*Data records*.

..............................

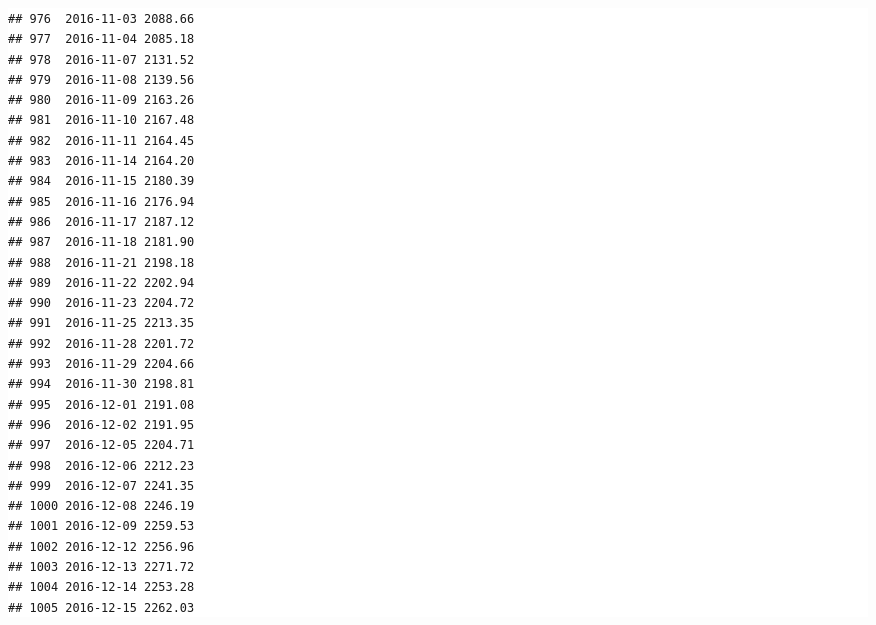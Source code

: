     ## 976  2016-11-03 2088.66
    ## 977  2016-11-04 2085.18
    ## 978  2016-11-07 2131.52
    ## 979  2016-11-08 2139.56
    ## 980  2016-11-09 2163.26
    ## 981  2016-11-10 2167.48
    ## 982  2016-11-11 2164.45
    ## 983  2016-11-14 2164.20
    ## 984  2016-11-15 2180.39
    ## 985  2016-11-16 2176.94
    ## 986  2016-11-17 2187.12
    ## 987  2016-11-18 2181.90
    ## 988  2016-11-21 2198.18
    ## 989  2016-11-22 2202.94
    ## 990  2016-11-23 2204.72
    ## 991  2016-11-25 2213.35
    ## 992  2016-11-28 2201.72
    ## 993  2016-11-29 2204.66
    ## 994  2016-11-30 2198.81
    ## 995  2016-12-01 2191.08
    ## 996  2016-12-02 2191.95
    ## 997  2016-12-05 2204.71
    ## 998  2016-12-06 2212.23
    ## 999  2016-12-07 2241.35
    ## 1000 2016-12-08 2246.19
    ## 1001 2016-12-09 2259.53
    ## 1002 2016-12-12 2256.96
    ## 1003 2016-12-13 2271.72
    ## 1004 2016-12-14 2253.28
    ## 1005 2016-12-15 2262.03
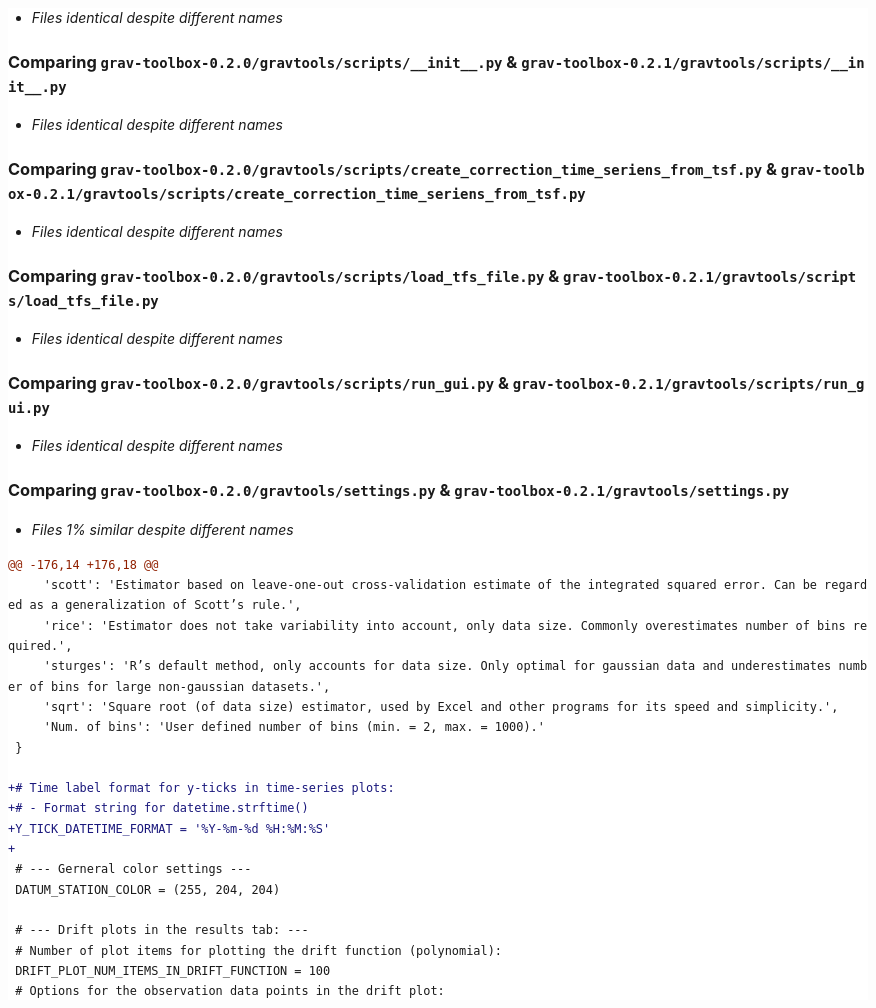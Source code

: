  * *Files identical despite different names*

### Comparing `grav-toolbox-0.2.0/gravtools/scripts/__init__.py` & `grav-toolbox-0.2.1/gravtools/scripts/__init__.py`

 * *Files identical despite different names*

### Comparing `grav-toolbox-0.2.0/gravtools/scripts/create_correction_time_seriens_from_tsf.py` & `grav-toolbox-0.2.1/gravtools/scripts/create_correction_time_seriens_from_tsf.py`

 * *Files identical despite different names*

### Comparing `grav-toolbox-0.2.0/gravtools/scripts/load_tfs_file.py` & `grav-toolbox-0.2.1/gravtools/scripts/load_tfs_file.py`

 * *Files identical despite different names*

### Comparing `grav-toolbox-0.2.0/gravtools/scripts/run_gui.py` & `grav-toolbox-0.2.1/gravtools/scripts/run_gui.py`

 * *Files identical despite different names*

### Comparing `grav-toolbox-0.2.0/gravtools/settings.py` & `grav-toolbox-0.2.1/gravtools/settings.py`

 * *Files 1% similar despite different names*

```diff
@@ -176,14 +176,18 @@
     'scott': 'Estimator based on leave-one-out cross-validation estimate of the integrated squared error. Can be regarded as a generalization of Scott’s rule.',
     'rice': 'Estimator does not take variability into account, only data size. Commonly overestimates number of bins required.',
     'sturges': 'R’s default method, only accounts for data size. Only optimal for gaussian data and underestimates number of bins for large non-gaussian datasets.',
     'sqrt': 'Square root (of data size) estimator, used by Excel and other programs for its speed and simplicity.',
     'Num. of bins': 'User defined number of bins (min. = 2, max. = 1000).'
 }
 
+# Time label format for y-ticks in time-series plots:
+# - Format string for datetime.strftime()
+Y_TICK_DATETIME_FORMAT = '%Y-%m-%d %H:%M:%S'
+
 # --- Gerneral color settings ---
 DATUM_STATION_COLOR = (255, 204, 204)
 
 # --- Drift plots in the results tab: ---
 # Number of plot items for plotting the drift function (polynomial):
 DRIFT_PLOT_NUM_ITEMS_IN_DRIFT_FUNCTION = 100
 # Options for the observation data points in the drift plot:
```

..............................

*Task statement*. Print all entries exactly, without images.

*Written answer*.
Source code

:     ## 976  2016-11-03 2088.66
    ## 977  2016-11-04 2085.18
    ## 978  2016-11-07 2131.52
    ## 979  2016-11-08 2139.56
    ## 980  2016-11-09 2163.26
    ## 981  2016-11-10 2167.48
    ## 982  2016-11-11 2164.45
    ## 983  2016-11-14 2164.20
    ## 984  2016-11-15 2180.39
    ## 985  2016-11-16 2176.94
    ## 986  2016-11-17 2187.12
    ## 987  2016-11-18 2181.90
    ## 988  2016-11-21 2198.18
    ## 989  2016-11-22 2202.94
    ## 990  2016-11-23 2204.72
    ## 991  2016-11-25 2213.35
    ## 992  2016-11-28 2201.72
    ## 993  2016-11-29 2204.66
    ## 994  2016-11-30 2198.81
    ## 995  2016-12-01 2191.08
    ## 996  2016-12-02 2191.95
    ## 997  2016-12-05 2204.71
    ## 998  2016-12-06 2212.23
    ## 999  2016-12-07 2241.35
    ## 1000 2016-12-08 2246.19
    ## 1001 2016-12-09 2259.53
    ## 1002 2016-12-12 2256.96
    ## 1003 2016-12-13 2271.72
    ## 1004 2016-12-14 2253.28
    ## 1005 2016-12-15 2262.03
Source code

:  * *Files identical despite different names*

### Comparing `grav-toolbox-0.2.0/gravtools/scripts/__init__.py` & `grav-toolbox-0.2.1/gravtools/scripts/__init__.py`

 * *Files identical despite different names*

### Comparing `grav-toolbox-0.2.0/gravtools/scripts/create_correction_time_seriens_from_tsf.py` & `grav-toolbox-0.2.1/gravtools/scripts/create_correction_time_seriens_from_tsf.py`

 * *Files identical despite different names*

### Comparing `grav-toolbox-0.2.0/gravtools/scripts/load_tfs_file.py` & `grav-toolbox-0.2.1/gravtools/scripts/load_tfs_file.py`

 * *Files identical despite different names*

### Comparing `grav-toolbox-0.2.0/gravtools/scripts/run_gui.py` & `grav-toolbox-0.2.1/gravtools/scripts/run_gui.py`

 * *Files identical despite different names*

### Comparing `grav-toolbox-0.2.0/gravtools/settings.py` & `grav-toolbox-0.2.1/gravtools/settings.py`

 * *Files 1% similar despite different names*

```diff
@@ -176,14 +176,18 @@
     'scott': 'Estimator based on leave-one-out cross-validation estimate of the integrated squared error. Can be regarded as a generalization of Scott’s rule.',
     'rice': 'Estimator does not take variability into account, only data size. Commonly overestimates number of bins required.',
     'sturges': 'R’s default method, only accounts for data size. Only optimal for gaussian data and underestimates number of bins for large non-gaussian datasets.',
     'sqrt': 'Square root (of data size) estimator, used by Excel and other programs for its speed and simplicity.',
     'Num. of bins': 'User defined number of bins (min. = 2, max. = 1000).'
 }
 
+# Time label format for y-ticks in time-series plots:
+# - Format string for datetime.strftime()
+Y_TICK_DATETIME_FORMAT = '%Y-%m-%d %H:%M:%S'
+
 # --- Gerneral color settings ---
 DATUM_STATION_COLOR = (255, 204, 204)
 
 # --- Drift plots in the results tab: ---
 # Number of plot items for plotting the drift function (polynomial):
 DRIFT_PLOT_NUM_ITEMS_IN_DRIFT_FUNCTION = 100
 # Options for the observation data points in the drift plot:
```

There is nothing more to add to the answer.